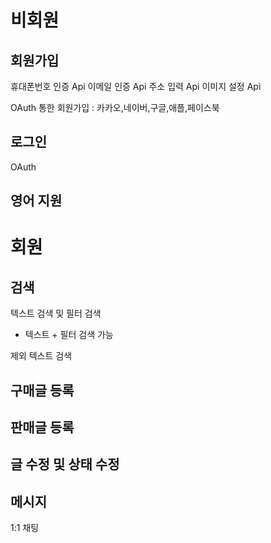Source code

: # 비회원

## 회원가입
휴대폰번호 인증 Api
이메일 인증 Api
주소 입력 Api
이미지 설정 Api

OAuth 통한 회원가입 : 카카오,네이버,구글,애플,페이스북

## 로그인
OAuth

## 영어 지원


# 회원

## 검색
텍스트 검색 및 필터 검색
- 텍스트 + 필터 검색 가능

제외 텍스트 검색

## 구매글 등록

## 판매글 등록

## 글 수정 및 상태 수정

## 메시지
1:1 채팅
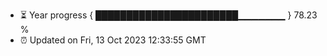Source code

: - ⏳ Year progress { ███████████████████████▁▁▁▁▁▁▁ } 78.23 %
- ⏰ Updated on Fri, 13 Oct 2023 12:33:55 GMT

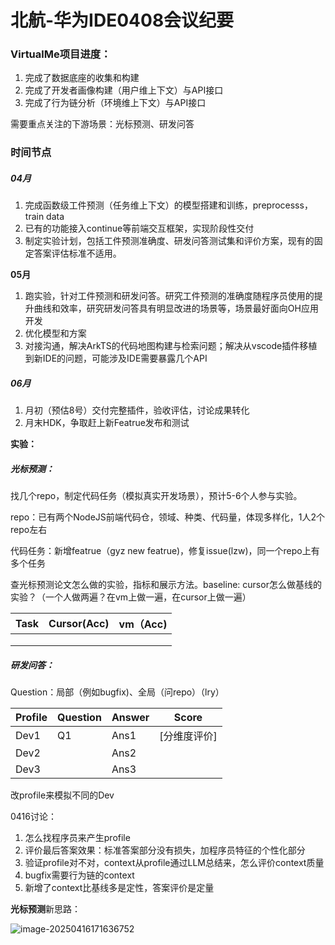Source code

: # 北航-华为IDE0408会议纪要



### VirtualMe项目进度：

1. 完成了数据底座的收集和构建
2. 完成了开发者画像构建（用户维上下文）与API接口
3. 完成了行为链分析（环境维上下文）与API接口



需要重点关注的下游场景：光标预测、研发问答



### 时间节点

##### **04月**

1. 完成函数级工件预测（任务维上下文）的模型搭建和训练，preprocesss，train data
2. 已有的功能接入continue等前端交互框架，实现阶段性交付
3. 制定实验计划，包括工件预测准确度、研发问答测试集和评价方案，现有的固定答案评估标准不适用。

**05月**

1. 跑实验，针对工件预测和研发问答。研究工件预测的准确度随程序员使用的提升曲线和效率，研究研发问答具有明显改进的场景等，场景最好面向OH应用开发
2. 优化模型和方案
3. 对接沟通，解决ArkTS的代码地图构建与检索问题；解决从vscode插件移植到新IDE的问题，可能涉及IDE需要暴露几个API

##### 06月

1. 月初（预估8号）交付完整插件，验收评估，讨论成果转化
2. 月末HDK，争取赶上新Featrue发布和测试





**实验：**

##### 光标预测：

找几个repo，制定代码任务（模拟真实开发场景），预计5-6个人参与实验。

repo：已有两个NodeJS前端代码仓，领域、种类、代码量，体现多样化，1人2个repo左右

代码任务：新增featrue（gyz new featrue)，修复issue(lzw)，同一个repo上有多个任务

查光标预测论文怎么做的实验，指标和展示方法。baseline: cursor怎么做基线的实验？（一个人做两遍？在vm上做一遍，在cursor上做一遍）

| Task | Cursor(Acc) | vm（Acc) |
| ---- | ----------- | -------- |
|      |             |          |
|      |             |          |
|      |             |          |



##### 研发问答：

Question：局部（例如bugfix)、全局（问repo）（lry）

| Profile | Question | Answer | Score        |
| ------- | -------- | ------ | ------------ |
| Dev1    | Q1       | Ans1   | [分维度评价] |
| Dev2    |          | Ans2   |              |
| Dev3    |          | Ans3   |              |

改profile来模拟不同的Dev



0416讨论：

1. 怎么找程序员来产生profile
2. 评价最后答案效果：标准答案部分没有损失，加程序员特征的个性化部分
3. 验证profile对不对，context从profile通过LLM总结来，怎么评价context质量
4. bugfix需要行为链的context
5. 新增了context比基线多是定性，答案评价是定量



**光标预测**新思路：

![image-20250416171636752](C:/Users/78728/AppData/Roaming/Typora/typora-user-images/image-20250416171636752.png)

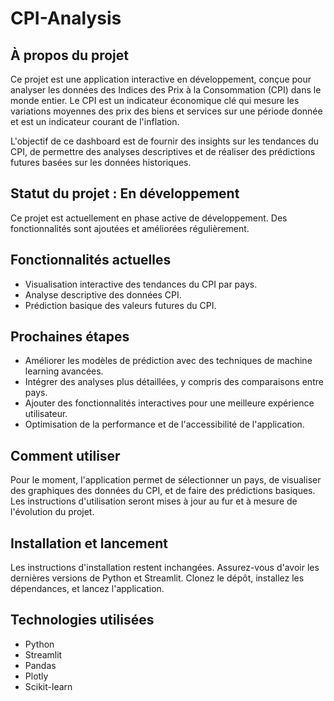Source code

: # CPI-Analysis
## À propos du projet
Ce projet est une application interactive en développement, conçue pour analyser les données des Indices des Prix à la Consommation (CPI) dans le monde entier. Le CPI est un indicateur économique clé qui mesure les variations moyennes des prix des biens et services sur une période donnée et est un indicateur courant de l'inflation.

L'objectif de ce dashboard est de fournir des insights sur les tendances du CPI, de permettre des analyses descriptives et de réaliser des prédictions futures basées sur les données historiques.
## Statut du projet : En développement

Ce projet est actuellement en phase active de développement. Des fonctionnalités sont ajoutées et améliorées régulièrement.

## Fonctionnalités actuelles
- Visualisation interactive des tendances du CPI par pays.
- Analyse descriptive des données CPI.
- Prédiction basique des valeurs futures du CPI.

## Prochaines étapes
- Améliorer les modèles de prédiction avec des techniques de machine learning avancées.
- Intégrer des analyses plus détaillées, y compris des comparaisons entre pays.
- Ajouter des fonctionnalités interactives pour une meilleure expérience utilisateur.
- Optimisation de la performance et de l'accessibilité de l'application.

## Comment utiliser
Pour le moment, l'application permet de sélectionner un pays, de visualiser des graphiques des données du CPI, et de faire des prédictions basiques. Les instructions d'utilisation seront mises à jour au fur et à mesure de l'évolution du projet.

## Installation et lancement
Les instructions d'installation restent inchangées. Assurez-vous d'avoir les dernières versions de Python et Streamlit. Clonez le dépôt, installez les dépendances, et lancez l'application.

## Technologies utilisées
- Python
- Streamlit
- Pandas
- Plotly
- Scikit-learn

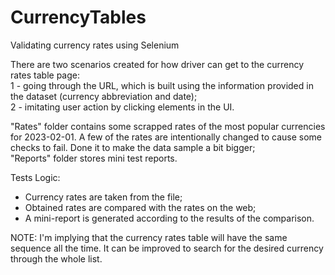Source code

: # CurrencyTables
Validating currency rates using Selenium

There are two scenarios created for how driver can get to the currency rates table page:  
1 - going through the URL, which is built using the information provided in the dataset (currency abbreviation and date);  
2 - imitating user action by clicking elements in the UI.  
  
"Rates" folder contains some scrapped rates of the most popular currencies for 2023-02-01. A few of the rates are intentionally changed to cause some checks to fail. Done it to make the data sample a bit bigger;  
"Reports" folder stores mini test reports.  
  
Tests Logic:  
- Currency rates are taken from the file;  
- Obtained rates are compared with the rates on the web;  
- A mini-report is generated according to the results of the comparison.


NOTE: I'm implying that the currency rates table will have the same sequence all the time. It can be improved to search for the desired currency through the whole list.
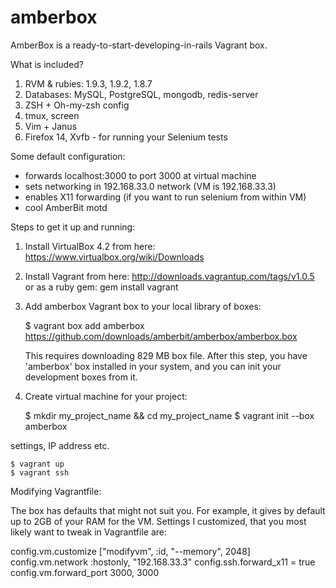 amberbox
========

AmberBox is a ready-to-start-developing-in-rails Vagrant box.

What is included?

1. RVM & rubies: 1.9.3, 1.9.2, 1.8.7
2. Databases: MySQL, PostgreSQL, mongodb, redis-server
3. ZSH + Oh-my-zsh config
4. tmux, screen
5. Vim + Janus
6. Firefox 14, Xvfb - for running your Selenium tests

Some default configuration:
- forwards localhost:3000 to port 3000 at virtual machine
- sets networking in 192.168.33.0 network (VM is 192.168.33.3)
- enables X11 forwarding (if you want to run selenium from within VM)
- cool AmberBit motd

Steps to get it up and running:

1. Install VirtualBox 4.2 from here: https://www.virtualbox.org/wiki/Downloads
2. Install Vagrant from here:
http://downloads.vagrantup.com/tags/v1.0.5  or as a ruby gem: gem
install vagrant
3. Add amberbox Vagrant box to your local library of boxes:

    $ vagrant box add amberbox https://github.com/downloads/amberbit/amberbox/amberbox.box

    This requires downloading 829 MB box file. After this step, you
have 'amberbox' box installed in your system, and you can init
your development boxes from it.

4. Create virtual machine for your project:

    $ mkdir my_project_name && cd my_project_name
    $ vagrant init --box amberbox

settings, IP address etc.

    $ vagrant up
    $ vagrant ssh

Modifying Vagrantfile:

The box has defaults that might not suit you. For example, it gives by
default up to 2GB of your RAM for the VM. Settings I customized, that
you most likely want to tweak in Vagrantfile are:

  config.vm.customize ["modifyvm", :id, "--memory", 2048]
  config.vm.network :hostonly, "192.168.33.3"
  config.ssh.forward_x11 = true
  config.vm.forward_port 3000, 3000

# # # # # # #

**Task objective**
Without any pictures, return the entries exactly as given.

**Answer to this problem**
Source code

: # 비회원

## 회원가입
휴대폰번호 인증 Api
이메일 인증 Api
주소 입력 Api
이미지 설정 Api

OAuth 통한 회원가입 : 카카오,네이버,구글,애플,페이스북

## 로그인
OAuth

## 영어 지원


# 회원

## 검색
텍스트 검색 및 필터 검색
- 텍스트 + 필터 검색 가능

제외 텍스트 검색

## 구매글 등록

## 판매글 등록

## 글 수정 및 상태 수정

## 메시지
1:1 채팅
Source code

: - ⏳ Year progress { ███████████████████████▁▁▁▁▁▁▁ } 78.23 %
- ⏰ Updated on Fri, 13 Oct 2023 12:33:55 GMT

Source code

: # 北航-华为IDE0408会议纪要



### VirtualMe项目进度：

1. 完成了数据底座的收集和构建
2. 完成了开发者画像构建（用户维上下文）与API接口
3. 完成了行为链分析（环境维上下文）与API接口



需要重点关注的下游场景：光标预测、研发问答



### 时间节点

##### **04月**

1. 完成函数级工件预测（任务维上下文）的模型搭建和训练，preprocesss，train data
2. 已有的功能接入continue等前端交互框架，实现阶段性交付
3. 制定实验计划，包括工件预测准确度、研发问答测试集和评价方案，现有的固定答案评估标准不适用。

**05月**

1. 跑实验，针对工件预测和研发问答。研究工件预测的准确度随程序员使用的提升曲线和效率，研究研发问答具有明显改进的场景等，场景最好面向OH应用开发
2. 优化模型和方案
3. 对接沟通，解决ArkTS的代码地图构建与检索问题；解决从vscode插件移植到新IDE的问题，可能涉及IDE需要暴露几个API

##### 06月

1. 月初（预估8号）交付完整插件，验收评估，讨论成果转化
2. 月末HDK，争取赶上新Featrue发布和测试





**实验：**

##### 光标预测：

找几个repo，制定代码任务（模拟真实开发场景），预计5-6个人参与实验。

repo：已有两个NodeJS前端代码仓，领域、种类、代码量，体现多样化，1人2个repo左右

代码任务：新增featrue（gyz new featrue)，修复issue(lzw)，同一个repo上有多个任务

查光标预测论文怎么做的实验，指标和展示方法。baseline: cursor怎么做基线的实验？（一个人做两遍？在vm上做一遍，在cursor上做一遍）

| Task | Cursor(Acc) | vm（Acc) |
| ---- | ----------- | -------- |
|      |             |          |
|      |             |          |
|      |             |          |



##### 研发问答：

Question：局部（例如bugfix)、全局（问repo）（lry）

| Profile | Question | Answer | Score        |
| ------- | -------- | ------ | ------------ |
| Dev1    | Q1       | Ans1   | [分维度评价] |
| Dev2    |          | Ans2   |              |
| Dev3    |          | Ans3   |              |

改profile来模拟不同的Dev



0416讨论：

1. 怎么找程序员来产生profile
2. 评价最后答案效果：标准答案部分没有损失，加程序员特征的个性化部分
3. 验证profile对不对，context从profile通过LLM总结来，怎么评价context质量
4. bugfix需要行为链的context
5. 新增了context比基线多是定性，答案评价是定量



**光标预测**新思路：

![image-20250416171636752](C:/Users/78728/AppData/Roaming/Typora/typora-user-images/image-20250416171636752.png)

Source code

: # CPI-Analysis
## À propos du projet
Ce projet est une application interactive en développement, conçue pour analyser les données des Indices des Prix à la Consommation (CPI) dans le monde entier. Le CPI est un indicateur économique clé qui mesure les variations moyennes des prix des biens et services sur une période donnée et est un indicateur courant de l'inflation.

L'objectif de ce dashboard est de fournir des insights sur les tendances du CPI, de permettre des analyses descriptives et de réaliser des prédictions futures basées sur les données historiques.
## Statut du projet : En développement

Ce projet est actuellement en phase active de développement. Des fonctionnalités sont ajoutées et améliorées régulièrement.

## Fonctionnalités actuelles
- Visualisation interactive des tendances du CPI par pays.
- Analyse descriptive des données CPI.
- Prédiction basique des valeurs futures du CPI.

## Prochaines étapes
- Améliorer les modèles de prédiction avec des techniques de machine learning avancées.
- Intégrer des analyses plus détaillées, y compris des comparaisons entre pays.
- Ajouter des fonctionnalités interactives pour une meilleure expérience utilisateur.
- Optimisation de la performance et de l'accessibilité de l'application.

## Comment utiliser
Pour le moment, l'application permet de sélectionner un pays, de visualiser des graphiques des données du CPI, et de faire des prédictions basiques. Les instructions d'utilisation seront mises à jour au fur et à mesure de l'évolution du projet.

## Installation et lancement
Les instructions d'installation restent inchangées. Assurez-vous d'avoir les dernières versions de Python et Streamlit. Clonez le dépôt, installez les dépendances, et lancez l'application.

## Technologies utilisées
- Python
- Streamlit
- Pandas
- Plotly
- Scikit-learn

Source code

: # CurrencyTables
Validating currency rates using Selenium

There are two scenarios created for how driver can get to the currency rates table page:  
1 - going through the URL, which is built using the information provided in the dataset (currency abbreviation and date);  
2 - imitating user action by clicking elements in the UI.  
  
"Rates" folder contains some scrapped rates of the most popular currencies for 2023-02-01. A few of the rates are intentionally changed to cause some checks to fail. Done it to make the data sample a bit bigger;  
"Reports" folder stores mini test reports.  
  
Tests Logic:  
- Currency rates are taken from the file;  
- Obtained rates are compared with the rates on the web;  
- A mini-report is generated according to the results of the comparison.


NOTE: I'm implying that the currency rates table will have the same sequence all the time. It can be improved to search for the desired currency through the whole list.
 amberbox
========

AmberBox is a ready-to-start-developing-in-rails Vagrant box.

What is included?

1. RVM & rubies: 1.9.3, 1.9.2, 1.8.7
2. Databases: MySQL, PostgreSQL, mongodb, redis-server
3. ZSH + Oh-my-zsh config
4. tmux, screen
5. Vim + Janus
6. Firefox 14, Xvfb - for running your Selenium tests

Some default configuration:
- forwards localhost:3000 to port 3000 at virtual machine
- sets networking in 192.168.33.0 network (VM is 192.168.33.3)
- enables X11 forwarding (if you want to run selenium from within VM)
- cool AmberBit motd

Steps to get it up and running:

1. Install VirtualBox 4.2 from here: https://www.virtualbox.org/wiki/Downloads
2. Install Vagrant from here:
http://downloads.vagrantup.com/tags/v1.0.5  or as a ruby gem: gem
install vagrant
3. Add amberbox Vagrant box to your local library of boxes:

    $ vagrant box add amberbox https://github.com/downloads/amberbit/amberbox/amberbox.box

    This requires downloading 829 MB box file. After this step, you
have 'amberbox' box installed in your system, and you can init
your development boxes from it.

4. Create virtual machine for your project:

    $ mkdir my_project_name && cd my_project_name
    $ vagrant init --box amberbox

settings, IP address etc.

    $ vagrant up
    $ vagrant ssh

Modifying Vagrantfile:

The box has defaults that might not suit you. For example, it gives by
default up to 2GB of your RAM for the VM. Settings I customized, that
you most likely want to tweak in Vagrantfile are:

  config.vm.customize ["modifyvm", :id, "--memory", 2048]
  config.vm.network :hostonly, "192.168.33.3"
  config.ssh.forward_x11 = true
  config.vm.forward_port 3000, 3000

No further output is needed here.